09 september 2013

Hoerni patent notebook

Date 1957-11-07-1960-12-22

Author Hoerni, Jean A.

Biographical Notes
Born in Switzerland in 1924, Jean Amédée Hoerni earned Ph.D.s in physics at the Universities of Geneva and Cambridge. After moving to the U.S. he worked as a research fellow with Linus Pauling at the California Institute of Technology. He joined Shockley Semiconductor Laboratory in 1956 and left in September 1957 to co-found Fairchild Semiconductor Corporation with seven other dissidents. At Fairchild, Hoerni conceived the planar silicon transistor in December 1957 and successfully developed it in early 1959. His planar processing technique revolutionized semiconductor manufacturing and was adopted worldwide. It also led to the invention of the monolithic integrated circuit by R. Noyce at Fairchild. Hoerni left Fairchild with J. Last in early 1961 to found the Amelco divison of Teledyne, Inc., to manufacture integrated circuits. He left Teledyne in 1963 for Union Carbide, heading a research unit.
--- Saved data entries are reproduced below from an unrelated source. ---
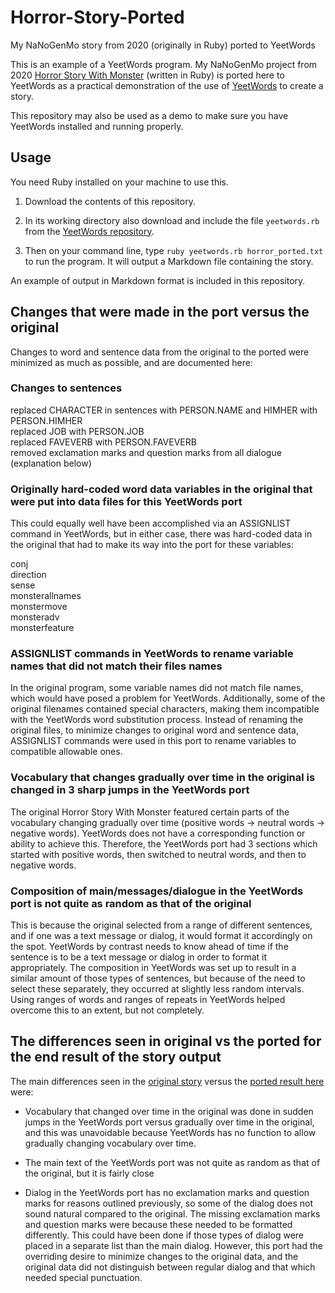 # Horror-Story-Ported
My NaNoGenMo story from 2020 (originally in Ruby) ported to YeetWords

This is an example of a YeetWords program. My NaNoGenMo project from 2020 [Horror Story With Monster](https://github.com/verachell/Horror-Story-with-Monster-NaNoGenMo-2020) (written in Ruby) is ported here to YeetWords as a practical demonstration of the use of [YeetWords](https://github.com/verachell/YeetWords) to create a story. 

This repository may also be used as a demo to make sure you have YeetWords installed and running properly.

## Usage
You need Ruby installed on your machine to use this. 

1. Download the contents of this repository.  

2. In its working directory also download and include the file ```yeetwords.rb``` from the [YeetWords repository](https://github.com/verachell/YeetWords). 

3. Then on your command line, type ```ruby yeetwords.rb horror_ported.txt``` to run the program. It will output a Markdown file containing the story.

An example of output in Markdown format is included in this repository.

## Changes that were made in the port versus the original
Changes to word and sentence data from the original to the ported were minimized as much as possible, and are documented here:
### Changes to sentences
replaced CHARACTER in sentences with PERSON.NAME and HIMHER with PERSON.HIMHER  
replaced JOB with PERSON.JOB  
replaced FAVEVERB with PERSON.FAVEVERB  
removed exclamation marks and question marks from all dialogue (explanation below)

### Originally hard-coded word data variables in the original that were put into data files for this YeetWords port
This could equally well have been accomplished via an ASSIGNLIST command in YeetWords, but in either case, there was hard-coded data in the original that had to make its way into the port for these variables:

conj  
direction  
sense  
monsterallnames  
monstermove  
monsteradv  
monsterfeature  

### ASSIGNLIST commands in YeetWords to rename variable names that did not match their files names
In the original program, some variable names did not match file names, which would have posed a problem for YeetWords. Additionally, some of the original filenames contained special characters, making them incompatible with the YeetWords word substitution process. Instead of renaming the original files, to minimize changes to original word and sentence data, ASSIGNLIST commands were used in this port to rename variables to compatible allowable ones.

### Vocabulary that changes gradually over time in the original is changed in 3 sharp jumps in the YeetWords port
The original Horror Story With Monster featured certain parts of the vocabulary changing gradually over time (positive words -> neutral words -> negative words). YeetWords does not have a corresponding function or ability to achieve this. Therefore, the YeetWords port had 3 sections which started with positive words, then switched to neutral words, and then to negative words. 

### Composition of main/messages/dialogue in the YeetWords port is not quite as random as that of the original
This is because the original selected from a range of different sentences, and if one was a text message or dialog, it would format it accordingly on the spot. YeetWords by contrast needs to know ahead of time if the sentence is to be a text message or dialog in order to format it appropriately. The composition in YeetWords was set up to result in a similar amount of those types of sentences, but because of the need to select these separately, they occurred at slightly less random intervals. Using ranges of words and ranges of repeats in YeetWords helped overcome this to an extent, but not completely.

## The differences seen in original vs the ported for the end result of the story output
The main differences seen in the [original story](https://github.com/verachell/Horror-Story-with-Monster-NaNoGenMo-2020/blob/main/example-output/The-Thing-of-Ingelhoven.md) versus the [ported result here](https://github.com/verachell/Horror-Story-Ported/blob/main/Example-output_TheLoathi_1555.md) were:

- Vocabulary that changed over time in the original was done in sudden jumps in the YeetWords port versus gradually over time in the original, and this was unavoidable because YeetWords has no function to allow gradually changing vocabulary over time.

- The main text of the YeetWords port was not quite as random as that of the original, but it is fairly close

- Dialog in the YeetWords port has no exclamation marks and question marks for reasons outlined previously, so some of the dialog does not sound natural compared to the original. The missing exclamation marks and question marks were because these needed to be formatted differently. This could have been done if those types of dialog were placed in a separate list than the main dialog. However, this port had the overriding desire to minimize changes to the original data, and the original data did not distinguish between regular dialog and that which needed special punctuation.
In 1967 he established Intersil (short for International Silicon) with mainly European investors, producing MOS transistors and integrated circuits for calculators and watches. He founded several other companies, including Telmos to make high-voltage MOS devices. Hoerni received numerous industry awards. He is most widely known outside industry circles for his endowment of the Central Asia Institute to build schools in remote areas of Pakistan and Afghanistan. He died in 1997.

Publisher Fairchild Semiconductor Corporation

Description
This volume contains a mix of brief notes on the status of experimental wafers together with extended disclosures of process and design ideas that were used as the basis for patent filings. Specific entries include: "Method of protecting exposed p-n junctions at the surface of silicon transistors by oxide masking techniques" (pp. 3-4) this was his first expression of the planar process – U.S. patent 3025589; "Effect of gold-doping on lifetimes in transistors" (pp. 7-11) – U.S. patent 3108914; “Use of selective control on electron and hole lifetimes in semiconductor devices” (pp. 12-15) – U.S. patent 3184347; “PNP planar transistors” (pp. 17-18); “On the application of the Merck growing technique to device structures;” “Observations on the impact and applications of epitaxial films” (pp. 23-24); “Logic using unipolar transistors” proposes a practical method of implementing the ideas of Walmark at RCA (pp. 26–28).